**What the task asks:** Transcribe, word for word, all of the entries below, and exclude any pictures from the copy.

**Entries shown:**
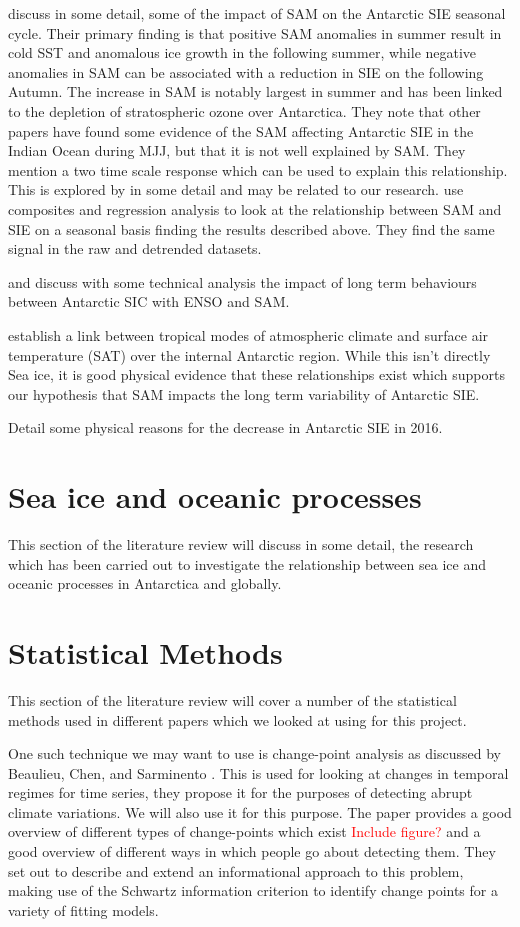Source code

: \documentclass[../main.tex]{subfiles}
\begin{document}
\cite{Doddridge2017} discuss in some detail, some of the impact of SAM on the Antarctic SIE seasonal cycle. Their primary finding is that positive SAM anomalies in summer result in cold SST and anomalous ice growth in the following summer, while negative anomalies in SAM can be associated with a reduction in SIE on the following Autumn. The increase in SAM is notably largest in summer and has been linked to the depletion of stratospheric ozone over Antarctica. They note that other papers have found some evidence of the SAM affecting Antarctic SIE in the Indian Ocean during MJJ, but that it is not well explained by SAM. They mention a two time scale response which can be used to explain this relationship. This is explored by \cite{Ferreira} in some detail and may be related to our research. \cite{Doddridge2017} use composites and regression analysis to look at the relationship between SAM and SIE on a seasonal basis finding the results described above. They find the same signal in the raw and detrended datasets.


\cite{Simpkins2012} and \cite{Kohyama2016} discuss with some technical analysis the impact of long term behaviours between Antarctic SIC with ENSO and SAM.



\cite{Clem2020} establish a link between tropical modes of atmospheric climate and surface air temperature (SAT) over the internal Antarctic region. While this isn't directly Sea ice, it is good physical evidence that these relationships exist which supports our hypothesis that SAM impacts the long term variability of Antarctic SIE.

\cite{Turner2020a} Detail some physical reasons for the decrease in Antarctic SIE in 2016.


\section{Sea ice and oceanic processes}
This section of the literature review will discuss in some detail, the research which has been carried out to investigate the relationship between sea ice and oceanic processes in Antarctica and globally.

\section{Statistical Methods}
This section of the literature review will cover a number of the statistical methods used in different papers which we looked at using for this project. 
\medskip

One such technique we may want to use is change-point analysis as discussed by Beaulieu, Chen, and Sarminento \cite{Beaulieu2012}.
This is used for looking at changes in temporal regimes for time series, they propose it for the purposes of detecting abrupt climate variations. We will also use it for this purpose. The paper provides a good overview of different types of change-points which exist  \textcolor{red}{Include figure?} and a good overview of different ways in which people go about detecting them. They set out to describe and extend an informational approach to this problem, making use of the Schwartz information criterion to identify change points for a variety of fitting models.
\end{document}
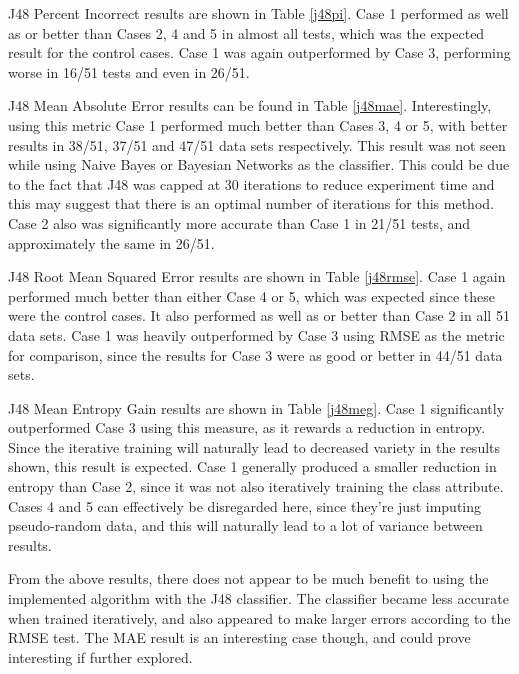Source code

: J48 Percent Incorrect results are shown in Table \ref{j48pi}. Case 1 performed as well as or better than Cases 2, 4 and 5 in almost all tests, which was the expected result for the control cases. Case 1 was again outperformed by Case 3, performing worse in 16/51 tests and even in 26/51. 

J48 Mean Absolute Error results can be found in Table \ref{j48mae}. Interestingly, using this metric Case 1 performed much better than Cases 3, 4 or 5, with better results in 38/51, 37/51 and 47/51 data sets respectively. This result was not seen while using Naive Bayes or Bayesian Networks as the classifier. This could be due to the fact that J48 was capped at 30 iterations to reduce experiment time and this may suggest that there is an optimal number of iterations for this method. Case 2 also was significantly more accurate than Case 1 in 21/51 tests, and approximately the same in 26/51.  

J48 Root Mean Squared Error results are shown in Table \ref{j48rmse}. Case 1 again performed much better than either Case 4 or 5, which was expected since these were the control cases. It also performed as well as or better than Case 2 in all 51 data sets. Case 1 was heavily outperformed by Case 3 using RMSE as the metric for comparison, since the results for Case 3 were as good or better in 44/51 data sets.

J48 Mean Entropy Gain results are shown in Table \ref{j48meg}. Case 1 significantly outperformed Case 3 using this measure, as it rewards a reduction in entropy. Since the iterative training will naturally lead to decreased variety in the results shown, this result is expected. Case 1 generally produced a smaller reduction in entropy than Case 2, since it was not also iteratively training the class attribute. Cases 4 and 5 can effectively be disregarded here, since they're just imputing pseudo-random data, and this will naturally lead to a lot of variance between results.

From the above results, there does not appear to be much benefit to using the implemented algorithm with the J48 classifier. The classifier became less accurate when trained iteratively, and also appeared to make larger errors according to the RMSE test. The MAE result is an interesting case though, and could prove interesting if further explored.





\FloatBarrier

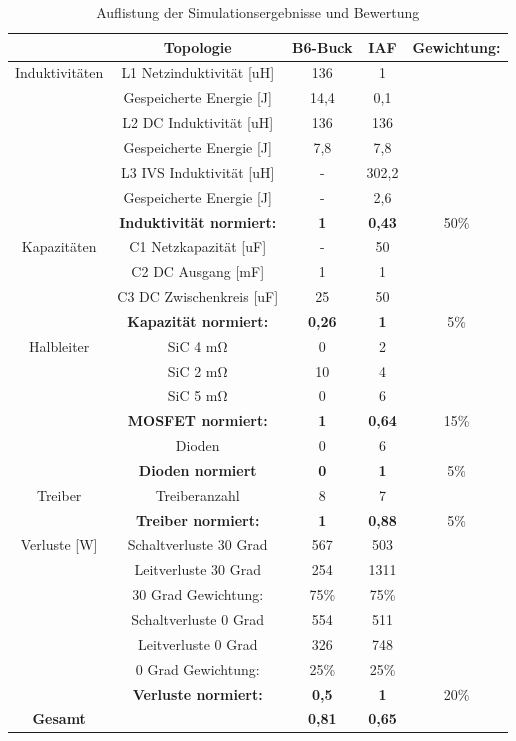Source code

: \begin{table}
	\centering
	\begin{tabular}{|c|c|c|c|c|}
		\hline
		& Topologie & B6-Buck & \gls{IAF} & Gewichtung: \\
		\hline
		Induktivitäten& L1 Netzinduktivität [uH]& 136 & 1 &  \\
		\hline
		& Gespeicherte Energie [J]& 14,4 & 0,1 & \\
		\hline
		& L2 DC Induktivität [uH]& 136 & 136 &  \\
		\hline
		& Gespeicherte Energie [J]& 7,8 & 7,8 &  \\
		\hline
		& L3 IVS Induktivität [uH]& - & 302,2 &  \\
		\hline
		& Gespeicherte Energie [J] & - & 2,6 & \\
		\hline
		& \textbf{Induktivität normiert:} & \textbf{1}   & \textbf{0,43} & 50\% \\
		\hline
		Kapazitäten & C1 Netzkapazität [uF]& - & 50 &  \\
		\hline
		& C2 DC Ausgang [mF]& 1 & 1 &  \\
		\hline
		& C3 DC Zwischenkreis [uF]& 25 & 50 &  \\
		\hline
		& \textbf{Kapazität normiert:} & \textbf{0,26} &  \textbf{1} & 5\% \\
		\hline
		Halbleiter & SiC 4 \si{\milli \ohm} & 0 & 2 &  \\
		\hline
		& SiC 2 \si{\milli \ohm} & 10 & 4 &  \\
		\hline
		& SiC 5 \si{\milli \ohm} & 0 & 6 &  \\
		\hline
		& \textbf{MOSFET normiert:} & \textbf{1} &  \textbf{0,64} & 15\% \\
		\hline
		& Dioden & 0 & 6 &  \\
		\hline
		& \textbf{Dioden normiert} & \textbf{0} & \textbf{1} & 5\% \\
		\hline
		Treiber & Treiberanzahl & 8 & 7 &  \\
		\hline
		& \textbf{Treiber normiert:} & \textbf{1} & \textbf{0,88} & 5\% \\
		\hline
		Verluste [W] & Schaltverluste 30 Grad & 567 & 503 &  \\
		\hline
		& Leitverluste 30 Grad & 254 & 1311 &  \\
		\hline
		& 30 Grad Gewichtung: & 75\% & 75\% &  \\
		\hline
		& Schaltverluste 0 Grad & 554 & 511 &  \\
		\hline
		& Leitverluste 0 Grad & 326 & 748 &  \\
		\hline
		& 0 Grad Gewichtung: & 25\% & 25\% &  \\
		\hline
		& \textbf{Verluste normiert:} &\textbf{0,5} & \textbf{1} & 20\% \\
		\hline
		\textbf{Gesamt} &  & \textbf{0,81} & \textbf{0,65} & \\
		\hline
	\end{tabular}
	\caption{Auflistung der Simulationsergebnisse und Bewertung}
	\label{tab:Auswertung}
\end{table}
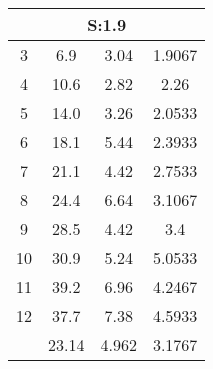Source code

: 
	\begin{table}[H]
		\begin{tabular}{c|ccc}
			\multicolumn{4}{c}{S:1.9}\\\hline
			3 & 6.9 & 3.04 & 1.9067\\
			4 & 10.6 & 2.82 & 2.26\\
			5 & 14.0 & 3.26 & 2.0533\\
			6 & 18.1 & 5.44 & 2.3933\\
			7 & 21.1 & 4.42 & 2.7533\\
			8 & 24.4 & 6.64 & 3.1067\\
			9 & 28.5 & 4.42 & 3.4\\
			10 & 30.9 & 5.24 & 5.0533\\
			11 & 39.2 & 6.96 & 4.2467\\
			12 & 37.7 & 7.38 & 4.5933\\
			\hline
			& 23.14 & 4.962 & 3.1767\\
		\end{tabular}
	\end{table}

**Answer to this exercise:**
Source code

: \documentclass[../main.tex]{subfiles}
\begin{document}
\cite{Doddridge2017} discuss in some detail, some of the impact of SAM on the Antarctic SIE seasonal cycle. Their primary finding is that positive SAM anomalies in summer result in cold SST and anomalous ice growth in the following summer, while negative anomalies in SAM can be associated with a reduction in SIE on the following Autumn. The increase in SAM is notably largest in summer and has been linked to the depletion of stratospheric ozone over Antarctica. They note that other papers have found some evidence of the SAM affecting Antarctic SIE in the Indian Ocean during MJJ, but that it is not well explained by SAM. They mention a two time scale response which can be used to explain this relationship. This is explored by \cite{Ferreira} in some detail and may be related to our research. \cite{Doddridge2017} use composites and regression analysis to look at the relationship between SAM and SIE on a seasonal basis finding the results described above. They find the same signal in the raw and detrended datasets.


\cite{Simpkins2012} and \cite{Kohyama2016} discuss with some technical analysis the impact of long term behaviours between Antarctic SIC with ENSO and SAM.



\cite{Clem2020} establish a link between tropical modes of atmospheric climate and surface air temperature (SAT) over the internal Antarctic region. While this isn't directly Sea ice, it is good physical evidence that these relationships exist which supports our hypothesis that SAM impacts the long term variability of Antarctic SIE.

\cite{Turner2020a} Detail some physical reasons for the decrease in Antarctic SIE in 2016.


\section{Sea ice and oceanic processes}
This section of the literature review will discuss in some detail, the research which has been carried out to investigate the relationship between sea ice and oceanic processes in Antarctica and globally.

\section{Statistical Methods}
This section of the literature review will cover a number of the statistical methods used in different papers which we looked at using for this project. 
\medskip

One such technique we may want to use is change-point analysis as discussed by Beaulieu, Chen, and Sarminento \cite{Beaulieu2012}.
This is used for looking at changes in temporal regimes for time series, they propose it for the purposes of detecting abrupt climate variations. We will also use it for this purpose. The paper provides a good overview of different types of change-points which exist  \textcolor{red}{Include figure?} and a good overview of different ways in which people go about detecting them. They set out to describe and extend an informational approach to this problem, making use of the Schwartz information criterion to identify change points for a variety of fitting models.
\end{document}
Source code

: J48 Percent Incorrect results are shown in Table \ref{j48pi}. Case 1 performed as well as or better than Cases 2, 4 and 5 in almost all tests, which was the expected result for the control cases. Case 1 was again outperformed by Case 3, performing worse in 16/51 tests and even in 26/51. 

J48 Mean Absolute Error results can be found in Table \ref{j48mae}. Interestingly, using this metric Case 1 performed much better than Cases 3, 4 or 5, with better results in 38/51, 37/51 and 47/51 data sets respectively. This result was not seen while using Naive Bayes or Bayesian Networks as the classifier. This could be due to the fact that J48 was capped at 30 iterations to reduce experiment time and this may suggest that there is an optimal number of iterations for this method. Case 2 also was significantly more accurate than Case 1 in 21/51 tests, and approximately the same in 26/51.  

J48 Root Mean Squared Error results are shown in Table \ref{j48rmse}. Case 1 again performed much better than either Case 4 or 5, which was expected since these were the control cases. It also performed as well as or better than Case 2 in all 51 data sets. Case 1 was heavily outperformed by Case 3 using RMSE as the metric for comparison, since the results for Case 3 were as good or better in 44/51 data sets.

J48 Mean Entropy Gain results are shown in Table \ref{j48meg}. Case 1 significantly outperformed Case 3 using this measure, as it rewards a reduction in entropy. Since the iterative training will naturally lead to decreased variety in the results shown, this result is expected. Case 1 generally produced a smaller reduction in entropy than Case 2, since it was not also iteratively training the class attribute. Cases 4 and 5 can effectively be disregarded here, since they're just imputing pseudo-random data, and this will naturally lead to a lot of variance between results.

From the above results, there does not appear to be much benefit to using the implemented algorithm with the J48 classifier. The classifier became less accurate when trained iteratively, and also appeared to make larger errors according to the RMSE test. The MAE result is an interesting case though, and could prove interesting if further explored.





\FloatBarrier

Source code

: \begin{table}
	\centering
	\begin{tabular}{|c|c|c|c|c|}
		\hline
		& Topologie & B6-Buck & \gls{IAF} & Gewichtung: \\
		\hline
		Induktivitäten& L1 Netzinduktivität [uH]& 136 & 1 &  \\
		\hline
		& Gespeicherte Energie [J]& 14,4 & 0,1 & \\
		\hline
		& L2 DC Induktivität [uH]& 136 & 136 &  \\
		\hline
		& Gespeicherte Energie [J]& 7,8 & 7,8 &  \\
		\hline
		& L3 IVS Induktivität [uH]& - & 302,2 &  \\
		\hline
		& Gespeicherte Energie [J] & - & 2,6 & \\
		\hline
		& \textbf{Induktivität normiert:} & \textbf{1}   & \textbf{0,43} & 50\% \\
		\hline
		Kapazitäten & C1 Netzkapazität [uF]& - & 50 &  \\
		\hline
		& C2 DC Ausgang [mF]& 1 & 1 &  \\
		\hline
		& C3 DC Zwischenkreis [uF]& 25 & 50 &  \\
		\hline
		& \textbf{Kapazität normiert:} & \textbf{0,26} &  \textbf{1} & 5\% \\
		\hline
		Halbleiter & SiC 4 \si{\milli \ohm} & 0 & 2 &  \\
		\hline
		& SiC 2 \si{\milli \ohm} & 10 & 4 &  \\
		\hline
		& SiC 5 \si{\milli \ohm} & 0 & 6 &  \\
		\hline
		& \textbf{MOSFET normiert:} & \textbf{1} &  \textbf{0,64} & 15\% \\
		\hline
		& Dioden & 0 & 6 &  \\
		\hline
		& \textbf{Dioden normiert} & \textbf{0} & \textbf{1} & 5\% \\
		\hline
		Treiber & Treiberanzahl & 8 & 7 &  \\
		\hline
		& \textbf{Treiber normiert:} & \textbf{1} & \textbf{0,88} & 5\% \\
		\hline
		Verluste [W] & Schaltverluste 30 Grad & 567 & 503 &  \\
		\hline
		& Leitverluste 30 Grad & 254 & 1311 &  \\
		\hline
		& 30 Grad Gewichtung: & 75\% & 75\% &  \\
		\hline
		& Schaltverluste 0 Grad & 554 & 511 &  \\
		\hline
		& Leitverluste 0 Grad & 326 & 748 &  \\
		\hline
		& 0 Grad Gewichtung: & 25\% & 25\% &  \\
		\hline
		& \textbf{Verluste normiert:} &\textbf{0,5} & \textbf{1} & 20\% \\
		\hline
		\textbf{Gesamt} &  & \textbf{0,81} & \textbf{0,65} & \\
		\hline
	\end{tabular}
	\caption{Auflistung der Simulationsergebnisse und Bewertung}
	\label{tab:Auswertung}
\end{table}
Source code

: 
	\begin{table}[H]
		\begin{tabular}{c|ccc}
			\multicolumn{4}{c}{S:1.9}\\\hline
			3 & 6.9 & 3.04 & 1.9067\\
			4 & 10.6 & 2.82 & 2.26\\
			5 & 14.0 & 3.26 & 2.0533\\
			6 & 18.1 & 5.44 & 2.3933\\
			7 & 21.1 & 4.42 & 2.7533\\
			8 & 24.4 & 6.64 & 3.1067\\
			9 & 28.5 & 4.42 & 3.4\\
			10 & 30.9 & 5.24 & 5.0533\\
			11 & 39.2 & 6.96 & 4.2467\\
			12 & 37.7 & 7.38 & 4.5933\\
			\hline
			& 23.14 & 4.962 & 3.1767\\
		\end{tabular}
	\end{table}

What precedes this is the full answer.